(Task)
Lines holding the string "Rank" are the ones to copy; find them all in the data.

━━ Record set ━━

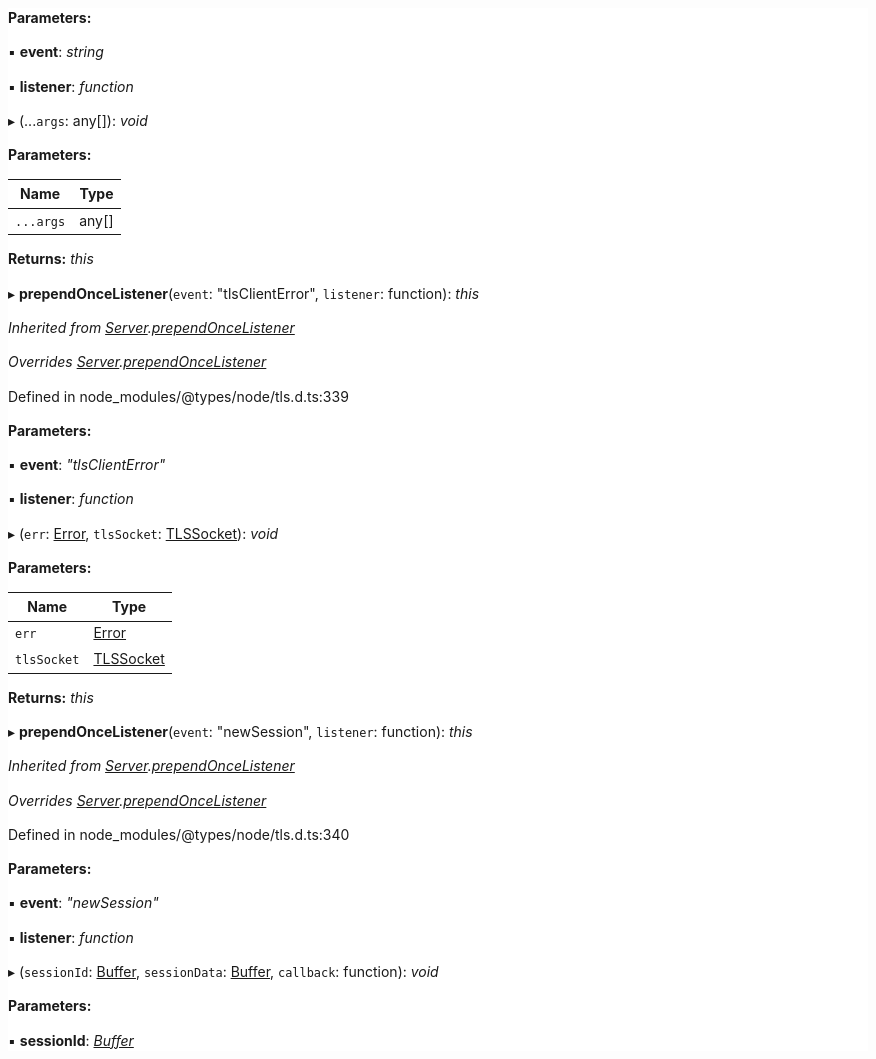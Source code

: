 **Parameters:**

▪ **event**: *string*

▪ **listener**: *function*

▸ (...`args`: any[]): *void*

**Parameters:**

Name | Type |
------ | ------ |
`...args` | any[] |

**Returns:** *this*

▸ **prependOnceListener**(`event`: "tlsClientError", `listener`: function): *this*

*Inherited from [Server](_https_.server.md).[prependOnceListener](_https_.server.md#prependoncelistener)*

*Overrides [Server](_http_.server.md).[prependOnceListener](_http_.server.md#prependoncelistener)*

Defined in node_modules/@types/node/tls.d.ts:339

**Parameters:**

▪ **event**: *"tlsClientError"*

▪ **listener**: *function*

▸ (`err`: [Error](../interfaces/error.md), `tlsSocket`: [TLSSocket](_tls_.tlssocket.md)): *void*

**Parameters:**

Name | Type |
------ | ------ |
`err` | [Error](../interfaces/error.md) |
`tlsSocket` | [TLSSocket](_tls_.tlssocket.md) |

**Returns:** *this*

▸ **prependOnceListener**(`event`: "newSession", `listener`: function): *this*

*Inherited from [Server](_https_.server.md).[prependOnceListener](_https_.server.md#prependoncelistener)*

*Overrides [Server](_http_.server.md).[prependOnceListener](_http_.server.md#prependoncelistener)*

Defined in node_modules/@types/node/tls.d.ts:340

**Parameters:**

▪ **event**: *"newSession"*

▪ **listener**: *function*

▸ (`sessionId`: [Buffer](buffer.md), `sessionData`: [Buffer](buffer.md), `callback`: function): *void*

**Parameters:**

▪ **sessionId**: *[Buffer](buffer.md)*
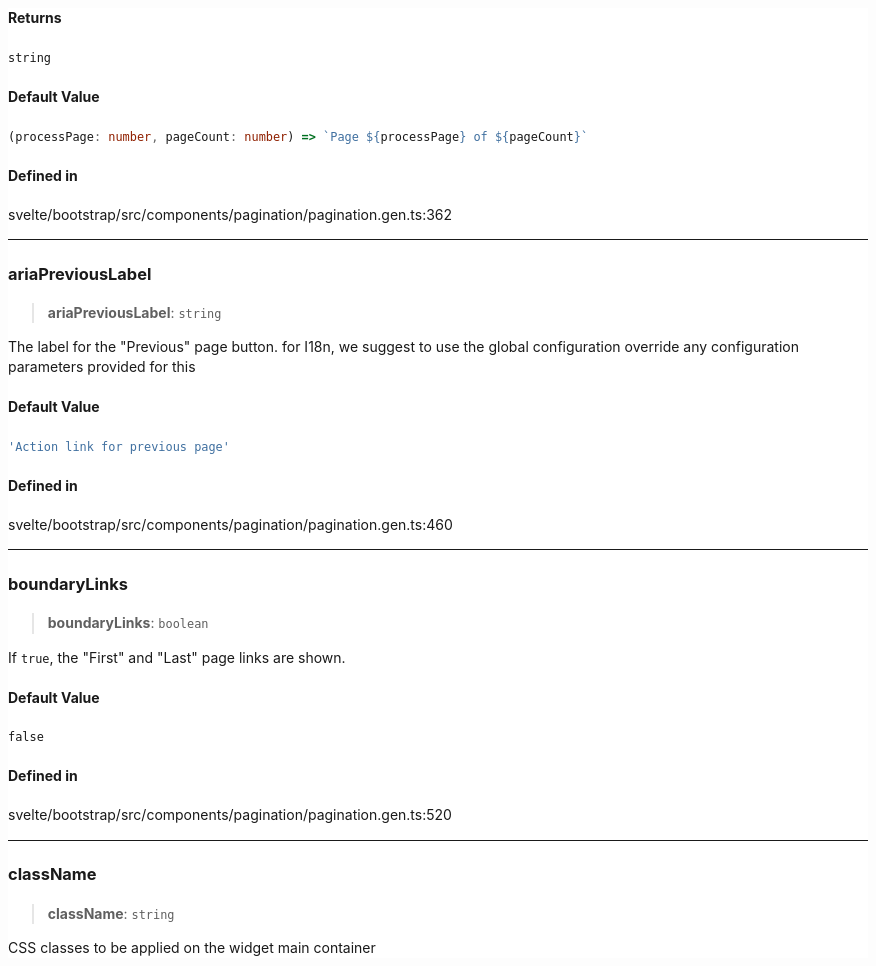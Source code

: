 #### Returns

`string`

#### Default Value

```ts
(processPage: number, pageCount: number) => `Page ${processPage} of ${pageCount}`
```

#### Defined in

svelte/bootstrap/src/components/pagination/pagination.gen.ts:362

***

### ariaPreviousLabel

> **ariaPreviousLabel**: `string`

The label for the "Previous" page button.
for I18n, we suggest to use the global configuration
override any configuration parameters provided for this

#### Default Value

```ts
'Action link for previous page'
```

#### Defined in

svelte/bootstrap/src/components/pagination/pagination.gen.ts:460

***

### boundaryLinks

> **boundaryLinks**: `boolean`

If `true`, the "First" and "Last" page links are shown.

#### Default Value

`false`

#### Defined in

svelte/bootstrap/src/components/pagination/pagination.gen.ts:520

***

### className

> **className**: `string`

CSS classes to be applied on the widget main container
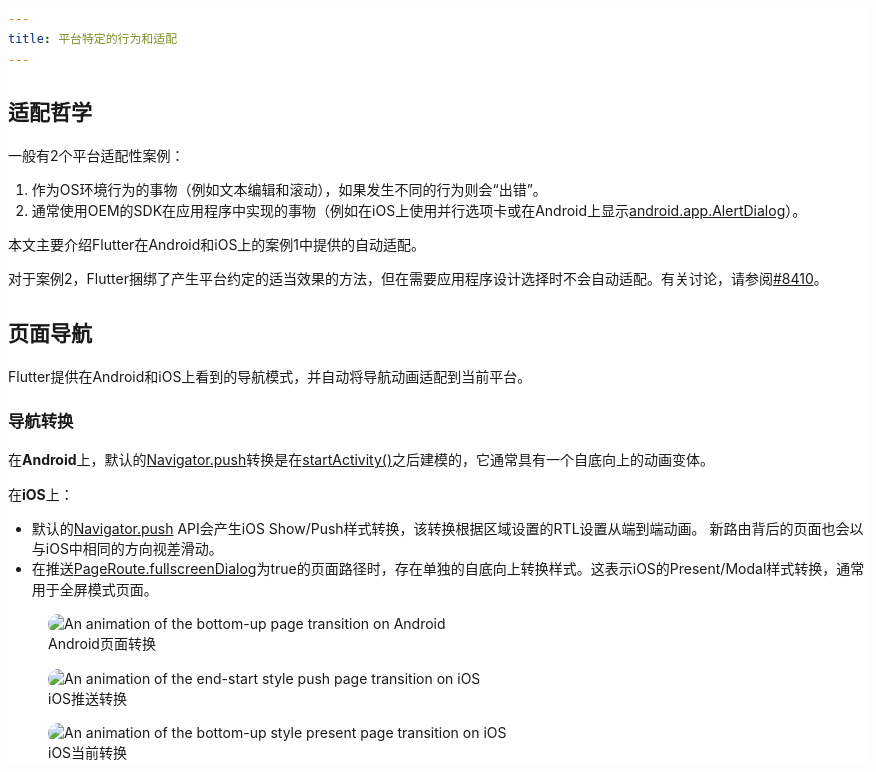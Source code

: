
```yaml
---
title: 平台特定的行为和适配
---
```


## 适配哲学

一般有2个平台适配性案例：

1. 作为OS环境行为的事物（例如文本编辑和滚动），如果发生不同的行为则会“出错”。
2. 通常使用OEM的SDK在应用程序中实现的事物（例如在iOS上使用并行选项卡或在Android上显示[android.app.AlertDialog](https://developer.android.com/reference/android/app/AlertDialog.html)）。

本文主要介绍Flutter在Android和iOS上的案例1中提供的自动适配。

对于案例2，Flutter捆绑了产生平台约定的适当效果的方法，但在需要应用程序设计选择时不会自动适配。有关讨论，请参阅[#8410](https://github.com/flutter/flutter/issues/8410#issuecomment-468034023)。

## 页面导航

Flutter提供在Android和iOS上看到的导航模式，并自动将导航动画适配到当前平台。

### 导航转换

在**Android**上，默认的[Navigator.push]({{site.api}}/flutter/widgets/Navigator/push.html)转换是在[startActivity()](https://developer.android.com/reference/android/app/Activity.html#startActivity(android.content.Intent))之后建模的，它通常具有一个自底向上的动画变体。

在**iOS**上：

* 默认的[Navigator.push]({{site.api}}/flutter/widgets/Navigator/push.html) API会产生iOS Show/Push样式转换，该转换根据区域设置的RTL设置从端到端动画。 新路由背后的页面也会以与iOS中相同的方向视差滑动。
* 在推送[PageRoute.fullscreenDialog]({{site.api}}/flutter/widgets/PageRoute-class.html)为true的页面路径时，存在单独的自底向上转换样式。这表示iOS的Present/Modal样式转换，通常用于全屏模式页面。

<div class="container">
  <div class="row">
    <div class="col-sm text-center">
      <figure class="figure">
        <img style="border-radius: 12px;" src="../../images/platform-adaptations/navigation-android.gif" class="figure-img img-fluid" alt="An animation of the bottom-up page transition on Android" />
        <figcaption class="figure-caption">
          Android页面转换
        </figcaption>
      </figure>
    </div>
    <div class="col-sm text-center">
      <figure class="figure">
        <img style="border-radius: 22px;" src="../../images/platform-adaptations/navigation-ios.gif" class="figure-img img-fluid" alt="An animation of the end-start style push page transition on iOS" />
        <figcaption class="figure-caption">
          iOS推送转换
        </figcaption>
      </figure>
    </div>
    <div class="col-sm text-center">
      <figure class="figure">
        <img style="border-radius: 22px;" src="../../images/platform-adaptations/navigation-ios-modal.gif" class="figure-img img-fluid" alt="An animation of the bottom-up style present page transition on iOS" />
        <figcaption class="figure-caption">
          iOS当前转换
        </figcaption>
      </figure>
    </div>
  </div>
</div>
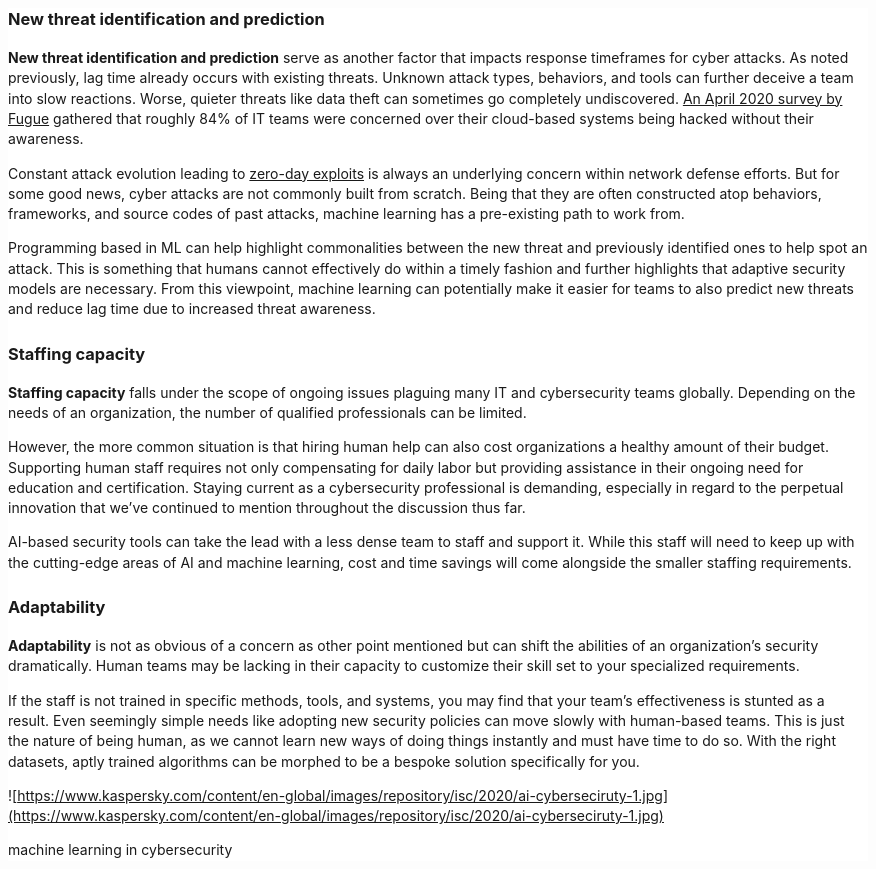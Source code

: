 ### New threat identification and prediction

**New threat identification and prediction** serve as another factor that impacts response timeframes for cyber attacks. As noted previously, lag time already occurs with existing threats. Unknown attack types, behaviors, and tools can further deceive a team into slow reactions. Worse, quieter threats like data theft can sometimes go completely undiscovered. [An April 2020 survey by Fugue](https://www.fugue.co/press/releases/fugue-survey-finds-widespread-concern-over-cloud-security-risks-during-the-covid-19-crisis) gathered that roughly 84% of IT teams were concerned over their cloud-based systems being hacked without their awareness.

Constant attack evolution leading to [zero-day exploits](https://www.kaspersky.com/resource-center/definitions/zero-day-exploit) is always an underlying concern within network defense efforts. But for some good news, cyber attacks are not commonly built from scratch. Being that they are often constructed atop behaviors, frameworks, and source codes of past attacks, machine learning has a pre-existing path to work from.

Programming based in ML can help highlight commonalities between the new threat and previously identified ones to help spot an attack. This is something that humans cannot effectively do within a timely fashion and further highlights that adaptive security models are necessary. From this viewpoint, machine learning can potentially make it easier for teams to also predict new threats and reduce lag time due to increased threat awareness.

### Staffing capacity

**Staffing capacity** falls under the scope of ongoing issues plaguing many IT and cybersecurity teams globally. Depending on the needs of an organization, the number of qualified professionals can be limited.

However, the more common situation is that hiring human help can also cost organizations a healthy amount of their budget. Supporting human staff requires not only compensating for daily labor but providing assistance in their ongoing need for education and certification. Staying current as a cybersecurity professional is demanding, especially in regard to the perpetual innovation that we’ve continued to mention throughout the discussion thus far.

AI-based security tools can take the lead with a less dense team to staff and support it. While this staff will need to keep up with the cutting-edge areas of AI and machine learning, cost and time savings will come alongside the smaller staffing requirements.

### Adaptability

**Adaptability** is not as obvious of a concern as other point mentioned but can shift the abilities of an organization’s security dramatically. Human teams may be lacking in their capacity to customize their skill set to your specialized requirements.

If the staff is not trained in specific methods, tools, and systems, you may find that your team’s effectiveness is stunted as a result. Even seemingly simple needs like adopting new security policies can move slowly with human-based teams. This is just the nature of being human, as we cannot learn new ways of doing things instantly and must have time to do so. With the right datasets, aptly trained algorithms can be morphed to be a bespoke solution specifically for you.

![https://www.kaspersky.com/content/en-global/images/repository/isc/2020/ai-cyberseciruty-1.jpg](https://www.kaspersky.com/content/en-global/images/repository/isc/2020/ai-cyberseciruty-1.jpg)

machine learning in cybersecurity
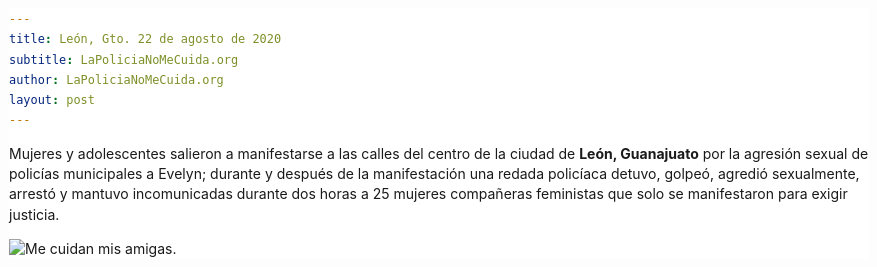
 ```yaml
---
title: León, Gto. 22 de agosto de 2020
subtitle: LaPoliciaNoMeCuida.org
author: LaPoliciaNoMeCuida.org
layout: post
---
```

Mujeres y adolescentes salieron a manifestarse a las calles del centro de la ciudad de **León, Guanajuato** por la agresión sexual de policías municipales a Evelyn; durante y después de la manifestación una redada policíaca detuvo, golpeó, agredió sexualmente, arrestó y mantuvo incomunicadas durante dos horas a 25 mujeres compañeras feministas que solo se manifestaron para exigir justicia.

<div class="container-fluid">
  <img src="{{ 'assets/images/avatar.jpg' | relative_url }}" alt="Me cuidan mis amigas." style='height: 100%; width: 100%; object-fit: contain'>
</div>
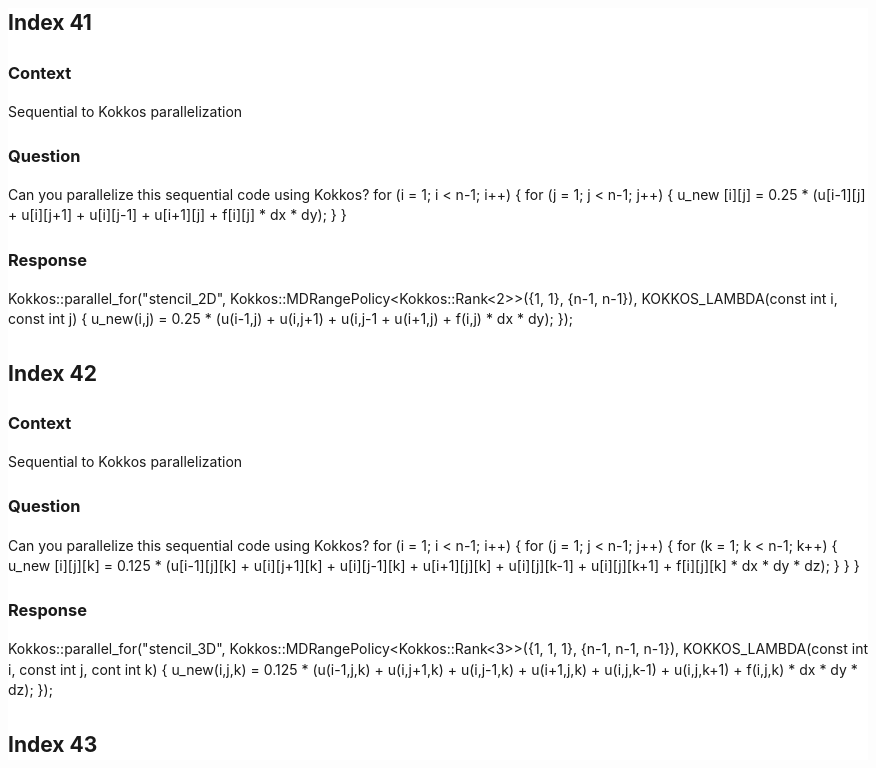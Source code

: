 ## Index 41

### Context

Sequential to Kokkos parallelization


### Question

Can you parallelize this sequential code using Kokkos?
for (i = 1; i < n-1; i++) {
  for (j = 1; j < n-1; j++) {
    u_new [i][j] = 0.25 * (u[i-1][j] + u[i][j+1] + u[i][j-1] + u[i+1][j] + f[i][j] * dx * dy);
  }
}


### Response

Kokkos::parallel_for("stencil_2D", Kokkos::MDRangePolicy<Kokkos::Rank<2>>({1, 1}, {n-1, n-1}), KOKKOS_LAMBDA(const int i, const int j) {
  u_new(i,j) = 0.25 * (u(i-1,j) + u(i,j+1) + u(i,j-1 + u(i+1,j) + f(i,j) * dx * dy);
});

## Index 42

### Context

Sequential to Kokkos parallelization


### Question

Can you parallelize this sequential code using Kokkos?
for (i = 1; i < n-1; i++) {
  for (j = 1; j < n-1; j++) {
    for (k = 1; k < n-1; k++) {
      u_new [i][j][k] = 0.125 * (u[i-1][j][k] + u[i][j+1][k] + u[i][j-1][k] + u[i+1][j][k] + u[i][j][k-1] + u[i][j][k+1] + f[i][j][k] * dx * dy * dz);
    }
  }
}


### Response

Kokkos::parallel_for("stencil_3D", Kokkos::MDRangePolicy<Kokkos::Rank<3>>({1, 1, 1}, {n-1, n-1, n-1}), KOKKOS_LAMBDA(const int i, const int j, cont int k) {
  u_new(i,j,k) = 0.125 * (u(i-1,j,k) + u(i,j+1,k) + u(i,j-1,k) + u(i+1,j,k) + u(i,j,k-1) + u(i,j,k+1) + f(i,j,k) * dx * dy * dz);
});

## Index 43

━━━

(Solution to this exercise)
Kokkos::parallel_for("stencil_2D", Kokkos::MDRangePolicy<Kokkos::Rank<2>>({1, 1}, {n-1, n-1}), KOKKOS_LAMBDA(const int i, const int j) {
Kokkos::parallel_for("stencil_3D", Kokkos::MDRangePolicy<Kokkos::Rank<3>>({1, 1, 1}, {n-1, n-1, n-1}), KOKKOS_LAMBDA(const int i, const int j, cont int k) {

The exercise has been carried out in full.